→ ACTIVITY: Every line of the material is to be set down exactly as written.

→ ENTRIES SUPPLIED:
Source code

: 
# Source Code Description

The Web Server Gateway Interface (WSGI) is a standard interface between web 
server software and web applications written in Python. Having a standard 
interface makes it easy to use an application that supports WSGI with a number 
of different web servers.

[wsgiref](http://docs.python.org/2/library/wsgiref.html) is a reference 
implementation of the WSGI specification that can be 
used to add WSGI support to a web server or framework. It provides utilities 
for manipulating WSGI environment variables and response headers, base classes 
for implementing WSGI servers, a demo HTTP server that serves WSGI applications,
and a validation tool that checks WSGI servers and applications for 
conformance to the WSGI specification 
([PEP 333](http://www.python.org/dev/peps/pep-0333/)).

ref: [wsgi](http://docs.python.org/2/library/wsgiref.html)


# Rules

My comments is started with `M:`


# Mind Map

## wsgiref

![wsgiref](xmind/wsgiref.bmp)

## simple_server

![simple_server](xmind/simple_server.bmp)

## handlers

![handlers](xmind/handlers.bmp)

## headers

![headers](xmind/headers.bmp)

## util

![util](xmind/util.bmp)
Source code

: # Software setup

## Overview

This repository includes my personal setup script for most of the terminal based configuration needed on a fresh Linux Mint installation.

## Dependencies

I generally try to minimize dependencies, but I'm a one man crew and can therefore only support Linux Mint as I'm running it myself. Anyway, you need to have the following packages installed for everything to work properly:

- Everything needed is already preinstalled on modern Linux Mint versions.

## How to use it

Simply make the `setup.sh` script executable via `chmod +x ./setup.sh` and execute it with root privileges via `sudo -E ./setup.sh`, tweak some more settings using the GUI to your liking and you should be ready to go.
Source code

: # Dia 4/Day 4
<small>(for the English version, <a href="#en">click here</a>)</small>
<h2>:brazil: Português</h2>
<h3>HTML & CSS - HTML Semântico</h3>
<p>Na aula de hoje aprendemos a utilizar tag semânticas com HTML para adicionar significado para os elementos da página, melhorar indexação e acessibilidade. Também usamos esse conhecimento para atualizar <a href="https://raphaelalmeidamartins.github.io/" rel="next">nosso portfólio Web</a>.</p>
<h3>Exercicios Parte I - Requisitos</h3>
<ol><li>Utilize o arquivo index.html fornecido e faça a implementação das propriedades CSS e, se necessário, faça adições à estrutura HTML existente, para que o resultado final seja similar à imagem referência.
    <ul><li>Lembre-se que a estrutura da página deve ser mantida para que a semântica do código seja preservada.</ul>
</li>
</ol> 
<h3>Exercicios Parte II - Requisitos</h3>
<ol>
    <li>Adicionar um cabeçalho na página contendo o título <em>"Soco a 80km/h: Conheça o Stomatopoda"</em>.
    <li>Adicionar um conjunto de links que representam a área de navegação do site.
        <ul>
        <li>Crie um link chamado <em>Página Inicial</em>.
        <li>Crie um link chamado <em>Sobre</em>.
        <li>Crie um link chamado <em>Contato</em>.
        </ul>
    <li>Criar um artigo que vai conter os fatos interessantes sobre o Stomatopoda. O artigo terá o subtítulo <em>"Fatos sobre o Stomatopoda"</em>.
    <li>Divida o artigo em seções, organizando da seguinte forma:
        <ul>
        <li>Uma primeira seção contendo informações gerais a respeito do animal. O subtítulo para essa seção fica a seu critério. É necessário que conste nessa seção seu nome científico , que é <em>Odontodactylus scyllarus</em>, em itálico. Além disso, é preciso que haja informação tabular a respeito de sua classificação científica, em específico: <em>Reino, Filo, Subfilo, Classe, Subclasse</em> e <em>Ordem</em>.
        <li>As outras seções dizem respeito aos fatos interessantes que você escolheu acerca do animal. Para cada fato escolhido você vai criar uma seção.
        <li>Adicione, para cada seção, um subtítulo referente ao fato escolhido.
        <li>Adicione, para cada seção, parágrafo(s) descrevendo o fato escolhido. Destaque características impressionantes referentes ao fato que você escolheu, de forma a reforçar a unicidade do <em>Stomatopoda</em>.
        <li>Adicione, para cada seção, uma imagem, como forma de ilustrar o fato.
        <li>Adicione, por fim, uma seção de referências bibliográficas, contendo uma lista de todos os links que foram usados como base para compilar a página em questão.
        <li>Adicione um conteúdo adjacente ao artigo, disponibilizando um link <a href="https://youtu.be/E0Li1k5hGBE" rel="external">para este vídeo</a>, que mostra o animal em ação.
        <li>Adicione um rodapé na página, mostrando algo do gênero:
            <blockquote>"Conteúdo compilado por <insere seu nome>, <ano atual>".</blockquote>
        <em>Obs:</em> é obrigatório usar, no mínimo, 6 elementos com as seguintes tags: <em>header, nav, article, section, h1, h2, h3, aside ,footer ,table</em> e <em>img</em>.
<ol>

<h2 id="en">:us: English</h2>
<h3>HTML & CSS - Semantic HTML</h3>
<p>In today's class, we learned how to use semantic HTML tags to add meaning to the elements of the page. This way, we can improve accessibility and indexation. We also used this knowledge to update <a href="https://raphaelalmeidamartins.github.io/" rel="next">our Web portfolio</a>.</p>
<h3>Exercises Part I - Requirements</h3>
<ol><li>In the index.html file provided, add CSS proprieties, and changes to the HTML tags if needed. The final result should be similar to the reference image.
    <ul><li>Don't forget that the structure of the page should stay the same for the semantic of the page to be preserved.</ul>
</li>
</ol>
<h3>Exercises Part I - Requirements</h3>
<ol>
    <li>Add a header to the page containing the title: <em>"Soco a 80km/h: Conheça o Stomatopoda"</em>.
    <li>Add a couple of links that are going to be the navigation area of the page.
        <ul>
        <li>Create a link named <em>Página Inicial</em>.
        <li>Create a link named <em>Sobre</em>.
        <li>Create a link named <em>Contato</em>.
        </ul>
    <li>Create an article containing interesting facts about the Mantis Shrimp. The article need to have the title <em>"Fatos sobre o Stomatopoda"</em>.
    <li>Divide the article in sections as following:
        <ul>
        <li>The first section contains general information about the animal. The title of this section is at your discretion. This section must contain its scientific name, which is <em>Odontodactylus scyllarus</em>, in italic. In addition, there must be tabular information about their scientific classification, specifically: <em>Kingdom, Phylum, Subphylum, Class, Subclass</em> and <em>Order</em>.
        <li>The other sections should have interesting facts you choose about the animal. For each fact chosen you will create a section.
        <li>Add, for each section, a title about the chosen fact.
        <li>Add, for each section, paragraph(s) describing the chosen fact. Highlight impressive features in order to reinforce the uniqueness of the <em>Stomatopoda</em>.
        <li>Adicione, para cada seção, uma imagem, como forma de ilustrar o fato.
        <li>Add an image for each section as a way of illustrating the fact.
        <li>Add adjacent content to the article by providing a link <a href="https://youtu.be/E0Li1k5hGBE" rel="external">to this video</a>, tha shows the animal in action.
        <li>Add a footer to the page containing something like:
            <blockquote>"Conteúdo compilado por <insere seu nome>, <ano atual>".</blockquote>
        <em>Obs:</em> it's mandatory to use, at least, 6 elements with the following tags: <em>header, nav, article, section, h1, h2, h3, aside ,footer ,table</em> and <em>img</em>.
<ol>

→ REPLY:
Source code

: 
# Source Code Description

The Web Server Gateway Interface (WSGI) is a standard interface between web 
server software and web applications written in Python. Having a standard 
interface makes it easy to use an application that supports WSGI with a number 
of different web servers.

[wsgiref](http://docs.python.org/2/library/wsgiref.html) is a reference 
implementation of the WSGI specification that can be 
used to add WSGI support to a web server or framework. It provides utilities 
for manipulating WSGI environment variables and response headers, base classes 
for implementing WSGI servers, a demo HTTP server that serves WSGI applications,
and a validation tool that checks WSGI servers and applications for 
conformance to the WSGI specification 
([PEP 333](http://www.python.org/dev/peps/pep-0333/)).

ref: [wsgi](http://docs.python.org/2/library/wsgiref.html)


# Rules

My comments is started with `M:`


# Mind Map

## wsgiref

![wsgiref](xmind/wsgiref.bmp)

## simple_server

![simple_server](xmind/simple_server.bmp)

## handlers

![handlers](xmind/handlers.bmp)

## headers

![headers](xmind/headers.bmp)

## util

![util](xmind/util.bmp)
Source code

: # Software setup

## Overview

This repository includes my personal setup script for most of the terminal based configuration needed on a fresh Linux Mint installation.

## Dependencies

I generally try to minimize dependencies, but I'm a one man crew and can therefore only support Linux Mint as I'm running it myself. Anyway, you need to have the following packages installed for everything to work properly:

- Everything needed is already preinstalled on modern Linux Mint versions.

## How to use it

Simply make the `setup.sh` script executable via `chmod +x ./setup.sh` and execute it with root privileges via `sudo -E ./setup.sh`, tweak some more settings using the GUI to your liking and you should be ready to go.
Source code

: # Dia 4/Day 4
<small>(for the English version, <a href="#en">click here</a>)</small>
<h2>:brazil: Português</h2>
<h3>HTML & CSS - HTML Semântico</h3>
<p>Na aula de hoje aprendemos a utilizar tag semânticas com HTML para adicionar significado para os elementos da página, melhorar indexação e acessibilidade. Também usamos esse conhecimento para atualizar <a href="https://raphaelalmeidamartins.github.io/" rel="next">nosso portfólio Web</a>.</p>
<h3>Exercicios Parte I - Requisitos</h3>
<ol><li>Utilize o arquivo index.html fornecido e faça a implementação das propriedades CSS e, se necessário, faça adições à estrutura HTML existente, para que o resultado final seja similar à imagem referência.
    <ul><li>Lembre-se que a estrutura da página deve ser mantida para que a semântica do código seja preservada.</ul>
</li>
</ol> 
<h3>Exercicios Parte II - Requisitos</h3>
<ol>
    <li>Adicionar um cabeçalho na página contendo o título <em>"Soco a 80km/h: Conheça o Stomatopoda"</em>.
    <li>Adicionar um conjunto de links que representam a área de navegação do site.
        <ul>
        <li>Crie um link chamado <em>Página Inicial</em>.
        <li>Crie um link chamado <em>Sobre</em>.
        <li>Crie um link chamado <em>Contato</em>.
        </ul>
    <li>Criar um artigo que vai conter os fatos interessantes sobre o Stomatopoda. O artigo terá o subtítulo <em>"Fatos sobre o Stomatopoda"</em>.
    <li>Divida o artigo em seções, organizando da seguinte forma:
        <ul>
        <li>Uma primeira seção contendo informações gerais a respeito do animal. O subtítulo para essa seção fica a seu critério. É necessário que conste nessa seção seu nome científico , que é <em>Odontodactylus scyllarus</em>, em itálico. Além disso, é preciso que haja informação tabular a respeito de sua classificação científica, em específico: <em>Reino, Filo, Subfilo, Classe, Subclasse</em> e <em>Ordem</em>.
        <li>As outras seções dizem respeito aos fatos interessantes que você escolheu acerca do animal. Para cada fato escolhido você vai criar uma seção.
        <li>Adicione, para cada seção, um subtítulo referente ao fato escolhido.
        <li>Adicione, para cada seção, parágrafo(s) descrevendo o fato escolhido. Destaque características impressionantes referentes ao fato que você escolheu, de forma a reforçar a unicidade do <em>Stomatopoda</em>.
        <li>Adicione, para cada seção, uma imagem, como forma de ilustrar o fato.
        <li>Adicione, por fim, uma seção de referências bibliográficas, contendo uma lista de todos os links que foram usados como base para compilar a página em questão.
        <li>Adicione um conteúdo adjacente ao artigo, disponibilizando um link <a href="https://youtu.be/E0Li1k5hGBE" rel="external">para este vídeo</a>, que mostra o animal em ação.
        <li>Adicione um rodapé na página, mostrando algo do gênero:
            <blockquote>"Conteúdo compilado por <insere seu nome>, <ano atual>".</blockquote>
        <em>Obs:</em> é obrigatório usar, no mínimo, 6 elementos com as seguintes tags: <em>header, nav, article, section, h1, h2, h3, aside ,footer ,table</em> e <em>img</em>.
<ol>

<h2 id="en">:us: English</h2>
<h3>HTML & CSS - Semantic HTML</h3>
<p>In today's class, we learned how to use semantic HTML tags to add meaning to the elements of the page. This way, we can improve accessibility and indexation. We also used this knowledge to update <a href="https://raphaelalmeidamartins.github.io/" rel="next">our Web portfolio</a>.</p>
<h3>Exercises Part I - Requirements</h3>
<ol><li>In the index.html file provided, add CSS proprieties, and changes to the HTML tags if needed. The final result should be similar to the reference image.
    <ul><li>Don't forget that the structure of the page should stay the same for the semantic of the page to be preserved.</ul>
</li>
</ol>
<h3>Exercises Part I - Requirements</h3>
<ol>
    <li>Add a header to the page containing the title: <em>"Soco a 80km/h: Conheça o Stomatopoda"</em>.
    <li>Add a couple of links that are going to be the navigation area of the page.
        <ul>
        <li>Create a link named <em>Página Inicial</em>.
        <li>Create a link named <em>Sobre</em>.
        <li>Create a link named <em>Contato</em>.
        </ul>
    <li>Create an article containing interesting facts about the Mantis Shrimp. The article need to have the title <em>"Fatos sobre o Stomatopoda"</em>.
    <li>Divide the article in sections as following:
        <ul>
        <li>The first section contains general information about the animal. The title of this section is at your discretion. This section must contain its scientific name, which is <em>Odontodactylus scyllarus</em>, in italic. In addition, there must be tabular information about their scientific classification, specifically: <em>Kingdom, Phylum, Subphylum, Class, Subclass</em> and <em>Order</em>.
        <li>The other sections should have interesting facts you choose about the animal. For each fact chosen you will create a section.
        <li>Add, for each section, a title about the chosen fact.
        <li>Add, for each section, paragraph(s) describing the chosen fact. Highlight impressive features in order to reinforce the uniqueness of the <em>Stomatopoda</em>.
        <li>Adicione, para cada seção, uma imagem, como forma de ilustrar o fato.
        <li>Add an image for each section as a way of illustrating the fact.
        <li>Add adjacent content to the article by providing a link <a href="https://youtu.be/E0Li1k5hGBE" rel="external">to this video</a>, tha shows the animal in action.
        <li>Add a footer to the page containing something like:
            <blockquote>"Conteúdo compilado por <insere seu nome>, <ano atual>".</blockquote>
        <em>Obs:</em> it's mandatory to use, at least, 6 elements with the following tags: <em>header, nav, article, section, h1, h2, h3, aside ,footer ,table</em> and <em>img</em>.
<ol>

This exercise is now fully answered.